(Dataset entries)
________________________________________
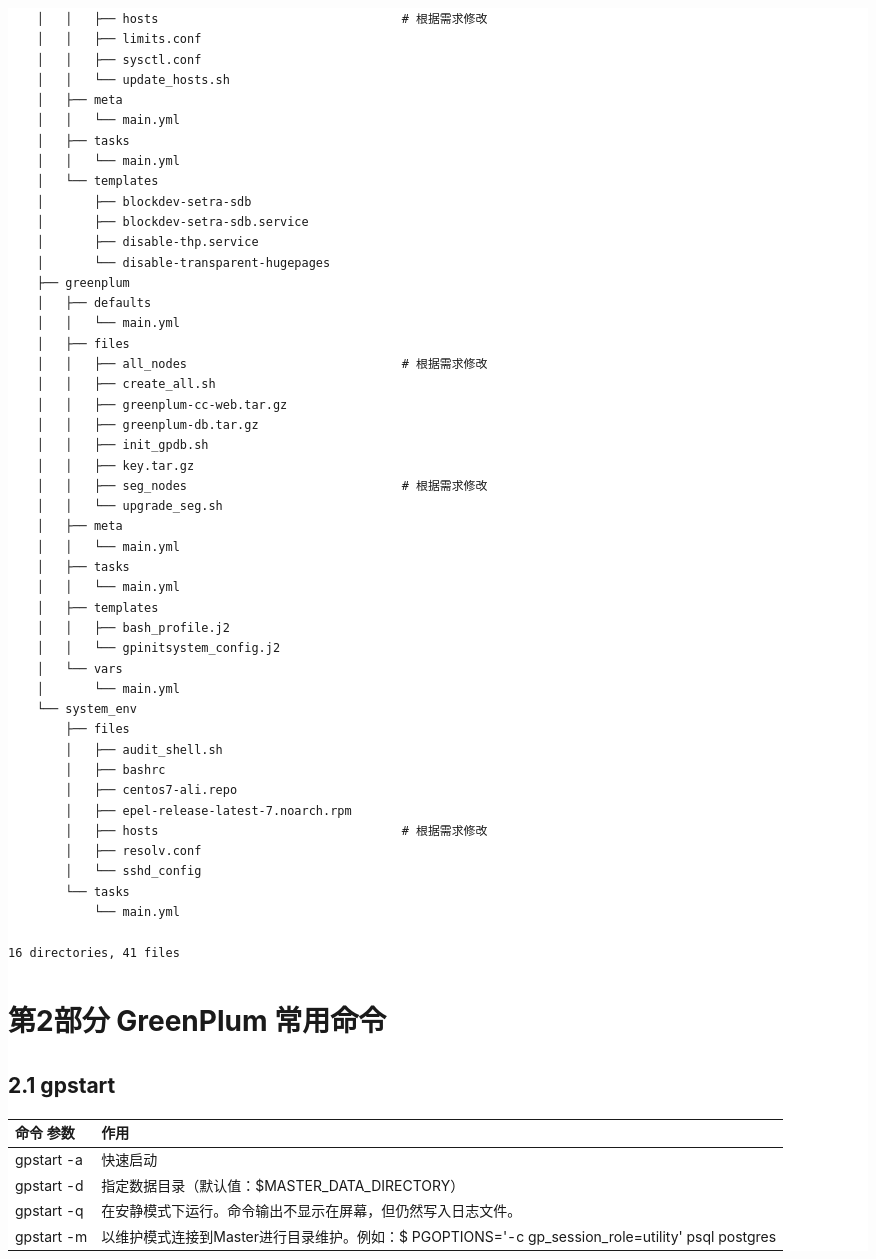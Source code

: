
 ```
    │   │   ├── hosts                                  # 根据需求修改 
    │   │   ├── limits.conf
    │   │   ├── sysctl.conf
    │   │   └── update_hosts.sh
    │   ├── meta
    │   │   └── main.yml
    │   ├── tasks
    │   │   └── main.yml
    │   └── templates
    │       ├── blockdev-setra-sdb
    │       ├── blockdev-setra-sdb.service
    │       ├── disable-thp.service
    │       └── disable-transparent-hugepages
    ├── greenplum
    │   ├── defaults
    │   │   └── main.yml
    │   ├── files
    │   │   ├── all_nodes                              # 根据需求修改
    │   │   ├── create_all.sh
    │   │   ├── greenplum-cc-web.tar.gz
    │   │   ├── greenplum-db.tar.gz
    │   │   ├── init_gpdb.sh
    │   │   ├── key.tar.gz
    │   │   ├── seg_nodes                              # 根据需求修改
    │   │   └── upgrade_seg.sh
    │   ├── meta
    │   │   └── main.yml
    │   ├── tasks
    │   │   └── main.yml
    │   ├── templates
    │   │   ├── bash_profile.j2
    │   │   └── gpinitsystem_config.j2
    │   └── vars
    │       └── main.yml
    └── system_env
        ├── files
        │   ├── audit_shell.sh
        │   ├── bashrc
        │   ├── centos7-ali.repo
        │   ├── epel-release-latest-7.noarch.rpm
        │   ├── hosts                                  # 根据需求修改
        │   ├── resolv.conf
        │   └── sshd_config
        └── tasks
            └── main.yml

16 directories, 41 files
```

# 第2部分 GreenPlum 常用命令
## 2.1 gpstart
|命令 参数| 作用 |
|:----------|:--------|
|gpstart -a | 快速启动|
|gpstart -d | 指定数据目录（默认值：$MASTER_DATA_DIRECTORY）
|gpstart -q | 在安静模式下运行。命令输出不显示在屏幕，但仍然写入日志文件。
|gpstart -m | 以维护模式连接到Master进行目录维护。例如：$ PGOPTIONS='-c gp_session_role=utility' psql postgres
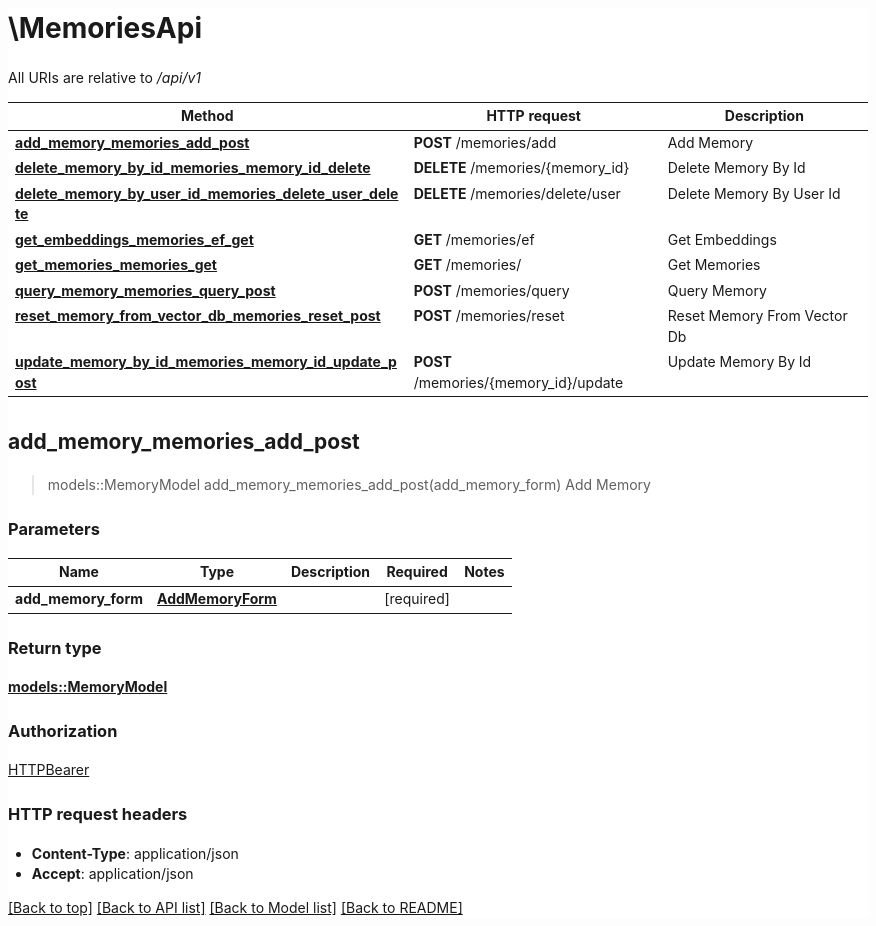 # \MemoriesApi

All URIs are relative to */api/v1*

Method | HTTP request | Description
------------- | ------------- | -------------
[**add_memory_memories_add_post**](MemoriesApi.md#add_memory_memories_add_post) | **POST** /memories/add | Add Memory
[**delete_memory_by_id_memories_memory_id_delete**](MemoriesApi.md#delete_memory_by_id_memories_memory_id_delete) | **DELETE** /memories/{memory_id} | Delete Memory By Id
[**delete_memory_by_user_id_memories_delete_user_delete**](MemoriesApi.md#delete_memory_by_user_id_memories_delete_user_delete) | **DELETE** /memories/delete/user | Delete Memory By User Id
[**get_embeddings_memories_ef_get**](MemoriesApi.md#get_embeddings_memories_ef_get) | **GET** /memories/ef | Get Embeddings
[**get_memories_memories_get**](MemoriesApi.md#get_memories_memories_get) | **GET** /memories/ | Get Memories
[**query_memory_memories_query_post**](MemoriesApi.md#query_memory_memories_query_post) | **POST** /memories/query | Query Memory
[**reset_memory_from_vector_db_memories_reset_post**](MemoriesApi.md#reset_memory_from_vector_db_memories_reset_post) | **POST** /memories/reset | Reset Memory From Vector Db
[**update_memory_by_id_memories_memory_id_update_post**](MemoriesApi.md#update_memory_by_id_memories_memory_id_update_post) | **POST** /memories/{memory_id}/update | Update Memory By Id



## add_memory_memories_add_post

> models::MemoryModel add_memory_memories_add_post(add_memory_form)
Add Memory

### Parameters


Name | Type | Description  | Required | Notes
------------- | ------------- | ------------- | ------------- | -------------
**add_memory_form** | [**AddMemoryForm**](AddMemoryForm.md) |  | [required] |

### Return type

[**models::MemoryModel**](MemoryModel.md)

### Authorization

[HTTPBearer](../README.md#HTTPBearer)

### HTTP request headers

- **Content-Type**: application/json
- **Accept**: application/json

[[Back to top]](#) [[Back to API list]](../README.md#documentation-for-api-endpoints) [[Back to Model list]](../README.md#documentation-for-models) [[Back to README]](../README.md)
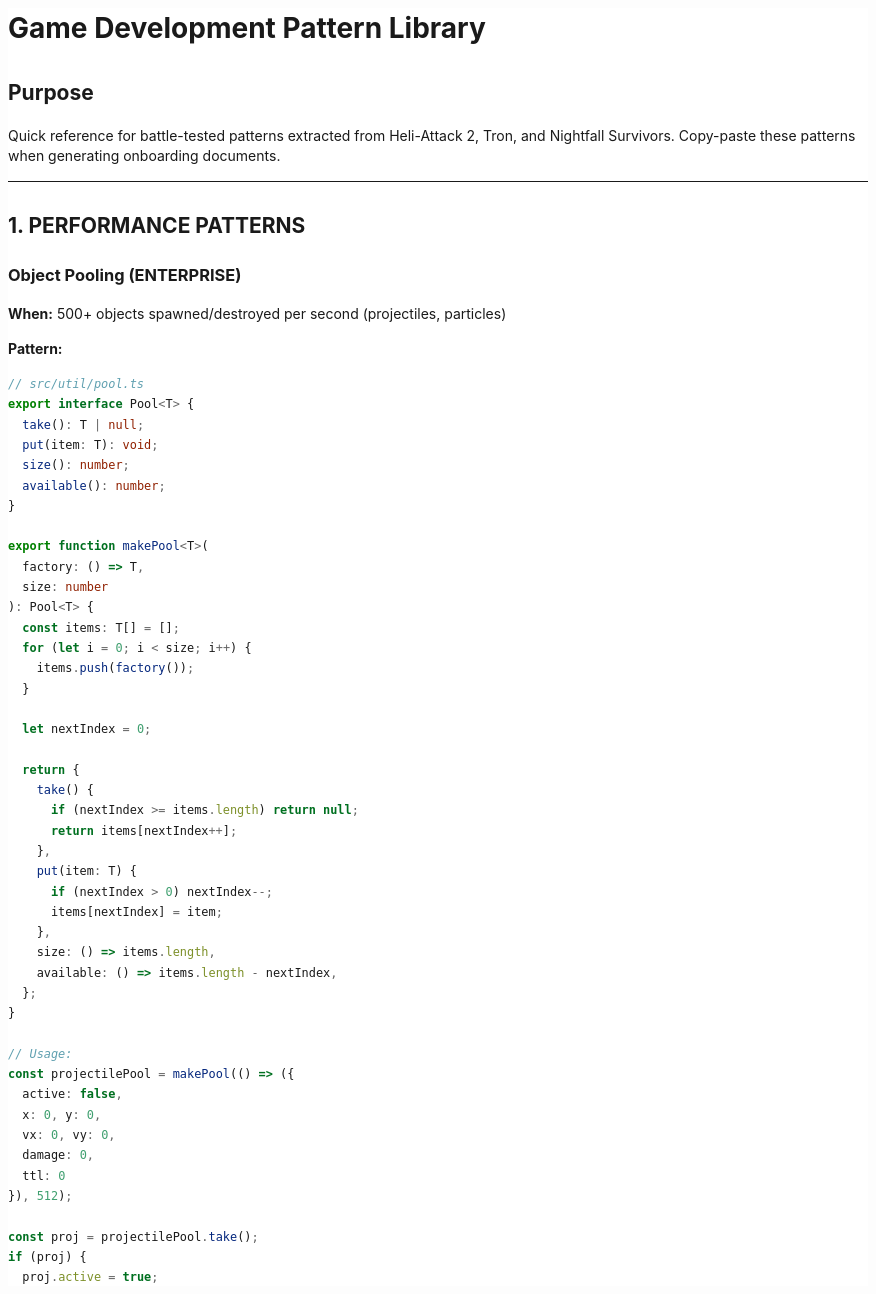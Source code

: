 # Game Development Pattern Library

## Purpose

Quick reference for battle-tested patterns extracted from Heli-Attack 2, Tron, and Nightfall Survivors. Copy-paste these patterns when generating onboarding documents.

---

## 1. PERFORMANCE PATTERNS

### Object Pooling (ENTERPRISE)

**When:** 500+ objects spawned/destroyed per second (projectiles, particles)

**Pattern:**
```typescript
// src/util/pool.ts
export interface Pool<T> {
  take(): T | null;
  put(item: T): void;
  size(): number;
  available(): number;
}

export function makePool<T>(
  factory: () => T,
  size: number
): Pool<T> {
  const items: T[] = [];
  for (let i = 0; i < size; i++) {
    items.push(factory());
  }

  let nextIndex = 0;

  return {
    take() {
      if (nextIndex >= items.length) return null;
      return items[nextIndex++];
    },
    put(item: T) {
      if (nextIndex > 0) nextIndex--;
      items[nextIndex] = item;
    },
    size: () => items.length,
    available: () => items.length - nextIndex,
  };
}

// Usage:
const projectilePool = makePool(() => ({
  active: false,
  x: 0, y: 0,
  vx: 0, vy: 0,
  damage: 0,
  ttl: 0
}), 512);

const proj = projectilePool.take();
if (proj) {
  proj.active = true;
```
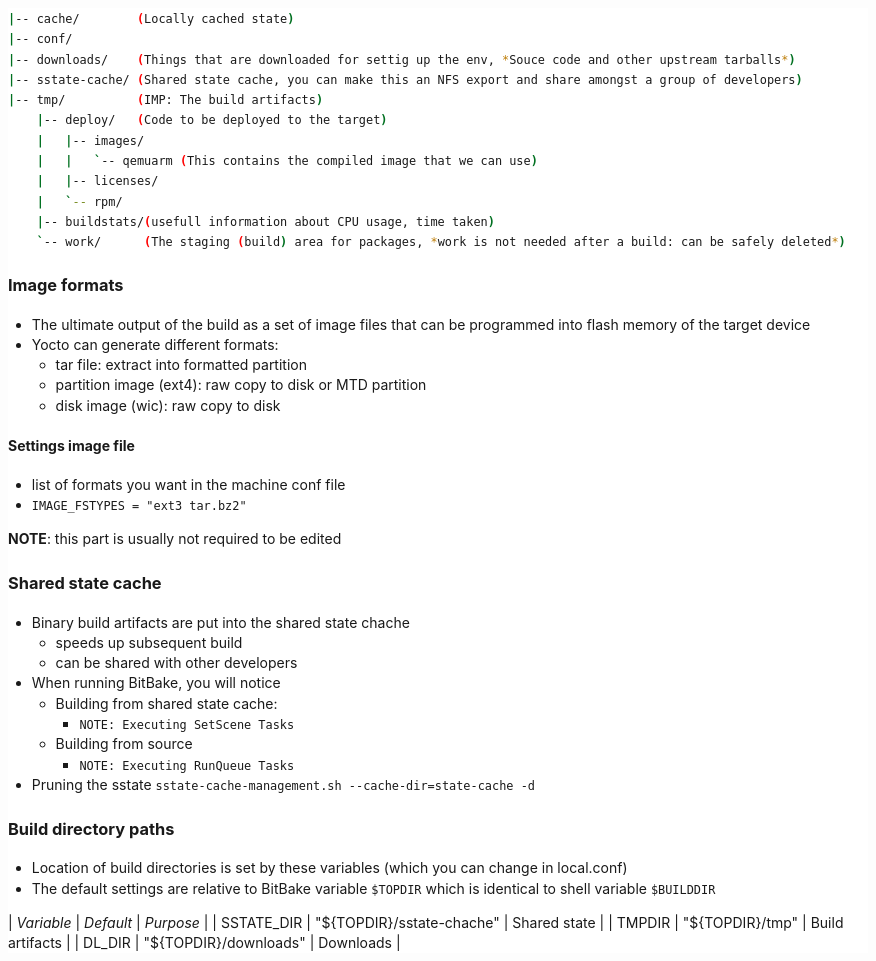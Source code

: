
 ```bash
|-- cache/        (Locally cached state)
|-- conf/
|-- downloads/    (Things that are downloaded for settig up the env, *Souce code and other upstream tarballs*)
|-- sstate-cache/ (Shared state cache, you can make this an NFS export and share amongst a group of developers)
|-- tmp/          (IMP: The build artifacts)
    |-- deploy/   (Code to be deployed to the target)
    |   |-- images/
    |   |   `-- qemuarm (This contains the compiled image that we can use)
    |   |-- licenses/
    |   `-- rpm/
    |-- buildstats/(usefull information about CPU usage, time taken)
    `-- work/      (The staging (build) area for packages, *work is not needed after a build: can be safely deleted*)
```

### Image formats

- The ultimate output of the build as a set of image files that can be programmed into flash memory of the target device
- Yocto can generate different formats:
  - tar file: extract into formatted partition
  - partition image (ext4): raw copy to disk or MTD partition
  - disk image (wic): raw copy to disk

#### Settings image file

- list of formats you want in the machine conf file
- `IMAGE_FSTYPES = "ext3 tar.bz2"`

**NOTE**: this part is usually not required to be edited

### Shared state cache

- Binary build artifacts are put into the shared state chache
  - speeds up subsequent build
  - can be shared with other developers
- When running BitBake, you will notice
  - Building from shared state cache:
    - `NOTE: Executing SetScene Tasks`
  - Building from source
    - `NOTE: Executing RunQueue Tasks`
- Pruning the sstate `sstate-cache-management.sh --cache-dir=state-cache -d`

### Build directory paths

- Location of build directories is set by these variables (which you can change in local.conf)
- The default settings are relative to BitBake variable `$TOPDIR` which is identical to shell variable `$BUILDDIR`

| *Variable*  | *Default*                 | *Purpose*       |
| SSTATE_DIR  | "${TOPDIR}/sstate-chache" | Shared state    |
| TMPDIR      | "${TOPDIR}/tmp"           | Build artifacts |
| DL_DIR      | "${TOPDIR}/downloads"     | Downloads       |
________________________________________
WORK ORDER: Transcribe all the data word for word; the images stay out.

ANSWER AREA:
Source code

:
 ```
    │   │   ├── hosts                                  # 根据需求修改 
    │   │   ├── limits.conf
    │   │   ├── sysctl.conf
    │   │   └── update_hosts.sh
    │   ├── meta
    │   │   └── main.yml
    │   ├── tasks
    │   │   └── main.yml
    │   └── templates
    │       ├── blockdev-setra-sdb
    │       ├── blockdev-setra-sdb.service
    │       ├── disable-thp.service
    │       └── disable-transparent-hugepages
    ├── greenplum
    │   ├── defaults
    │   │   └── main.yml
    │   ├── files
    │   │   ├── all_nodes                              # 根据需求修改
    │   │   ├── create_all.sh
    │   │   ├── greenplum-cc-web.tar.gz
    │   │   ├── greenplum-db.tar.gz
    │   │   ├── init_gpdb.sh
    │   │   ├── key.tar.gz
    │   │   ├── seg_nodes                              # 根据需求修改
    │   │   └── upgrade_seg.sh
    │   ├── meta
    │   │   └── main.yml
    │   ├── tasks
    │   │   └── main.yml
    │   ├── templates
    │   │   ├── bash_profile.j2
    │   │   └── gpinitsystem_config.j2
    │   └── vars
    │       └── main.yml
    └── system_env
        ├── files
        │   ├── audit_shell.sh
        │   ├── bashrc
        │   ├── centos7-ali.repo
        │   ├── epel-release-latest-7.noarch.rpm
        │   ├── hosts                                  # 根据需求修改
        │   ├── resolv.conf
        │   └── sshd_config
        └── tasks
            └── main.yml

16 directories, 41 files
```

# 第2部分 GreenPlum 常用命令
## 2.1 gpstart
|命令 参数| 作用 |
|:----------|:--------|
|gpstart -a | 快速启动|
|gpstart -d | 指定数据目录（默认值：$MASTER_DATA_DIRECTORY）
|gpstart -q | 在安静模式下运行。命令输出不显示在屏幕，但仍然写入日志文件。
|gpstart -m | 以维护模式连接到Master进行目录维护。例如：$ PGOPTIONS='-c gp_session_role=utility' psql postgres
 # \MemoriesApi

All URIs are relative to */api/v1*

Method | HTTP request | Description
------------- | ------------- | -------------
[**add_memory_memories_add_post**](MemoriesApi.md#add_memory_memories_add_post) | **POST** /memories/add | Add Memory
[**delete_memory_by_id_memories_memory_id_delete**](MemoriesApi.md#delete_memory_by_id_memories_memory_id_delete) | **DELETE** /memories/{memory_id} | Delete Memory By Id
[**delete_memory_by_user_id_memories_delete_user_delete**](MemoriesApi.md#delete_memory_by_user_id_memories_delete_user_delete) | **DELETE** /memories/delete/user | Delete Memory By User Id
[**get_embeddings_memories_ef_get**](MemoriesApi.md#get_embeddings_memories_ef_get) | **GET** /memories/ef | Get Embeddings
[**get_memories_memories_get**](MemoriesApi.md#get_memories_memories_get) | **GET** /memories/ | Get Memories
[**query_memory_memories_query_post**](MemoriesApi.md#query_memory_memories_query_post) | **POST** /memories/query | Query Memory
[**reset_memory_from_vector_db_memories_reset_post**](MemoriesApi.md#reset_memory_from_vector_db_memories_reset_post) | **POST** /memories/reset | Reset Memory From Vector Db
[**update_memory_by_id_memories_memory_id_update_post**](MemoriesApi.md#update_memory_by_id_memories_memory_id_update_post) | **POST** /memories/{memory_id}/update | Update Memory By Id



## add_memory_memories_add_post

> models::MemoryModel add_memory_memories_add_post(add_memory_form)
Add Memory

### Parameters


Name | Type | Description  | Required | Notes
------------- | ------------- | ------------- | ------------- | -------------
**add_memory_form** | [**AddMemoryForm**](AddMemoryForm.md) |  | [required] |

### Return type

[**models::MemoryModel**](MemoryModel.md)

### Authorization

[HTTPBearer](../README.md#HTTPBearer)

### HTTP request headers

- **Content-Type**: application/json
- **Accept**: application/json

[[Back to top]](#) [[Back to API list]](../README.md#documentation-for-api-endpoints) [[Back to Model list]](../README.md#documentation-for-models) [[Back to README]](../README.md)
Source code

: # Game Development Pattern Library

## Purpose

Quick reference for battle-tested patterns extracted from Heli-Attack 2, Tron, and Nightfall Survivors. Copy-paste these patterns when generating onboarding documents.

---

## 1. PERFORMANCE PATTERNS

### Object Pooling (ENTERPRISE)

**When:** 500+ objects spawned/destroyed per second (projectiles, particles)

**Pattern:**
```typescript
// src/util/pool.ts
export interface Pool<T> {
  take(): T | null;
  put(item: T): void;
  size(): number;
  available(): number;
}

export function makePool<T>(
  factory: () => T,
  size: number
): Pool<T> {
  const items: T[] = [];
  for (let i = 0; i < size; i++) {
    items.push(factory());
  }

  let nextIndex = 0;

  return {
    take() {
      if (nextIndex >= items.length) return null;
      return items[nextIndex++];
    },
    put(item: T) {
      if (nextIndex > 0) nextIndex--;
      items[nextIndex] = item;
    },
    size: () => items.length,
    available: () => items.length - nextIndex,
  };
}

// Usage:
const projectilePool = makePool(() => ({
  active: false,
  x: 0, y: 0,
  vx: 0, vy: 0,
  damage: 0,
  ttl: 0
}), 512);

const proj = projectilePool.take();
if (proj) {
  proj.active = true;
```
Source code

:
 ```bash
|-- cache/        (Locally cached state)
|-- conf/
|-- downloads/    (Things that are downloaded for settig up the env, *Souce code and other upstream tarballs*)
|-- sstate-cache/ (Shared state cache, you can make this an NFS export and share amongst a group of developers)
|-- tmp/          (IMP: The build artifacts)
    |-- deploy/   (Code to be deployed to the target)
    |   |-- images/
    |   |   `-- qemuarm (This contains the compiled image that we can use)
    |   |-- licenses/
    |   `-- rpm/
    |-- buildstats/(usefull information about CPU usage, time taken)
    `-- work/      (The staging (build) area for packages, *work is not needed after a build: can be safely deleted*)
```

### Image formats

- The ultimate output of the build as a set of image files that can be programmed into flash memory of the target device
- Yocto can generate different formats:
  - tar file: extract into formatted partition
  - partition image (ext4): raw copy to disk or MTD partition
  - disk image (wic): raw copy to disk

#### Settings image file

- list of formats you want in the machine conf file
- `IMAGE_FSTYPES = "ext3 tar.bz2"`

**NOTE**: this part is usually not required to be edited

### Shared state cache

- Binary build artifacts are put into the shared state chache
  - speeds up subsequent build
  - can be shared with other developers
- When running BitBake, you will notice
  - Building from shared state cache:
    - `NOTE: Executing SetScene Tasks`
  - Building from source
    - `NOTE: Executing RunQueue Tasks`
- Pruning the sstate `sstate-cache-management.sh --cache-dir=state-cache -d`

### Build directory paths

- Location of build directories is set by these variables (which you can change in local.conf)
- The default settings are relative to BitBake variable `$TOPDIR` which is identical to shell variable `$BUILDDIR`

| *Variable*  | *Default*                 | *Purpose*       |
| SSTATE_DIR  | "${TOPDIR}/sstate-chache" | Shared state    |
| TMPDIR      | "${TOPDIR}/tmp"           | Build artifacts |
| DL_DIR      | "${TOPDIR}/downloads"     | Downloads       |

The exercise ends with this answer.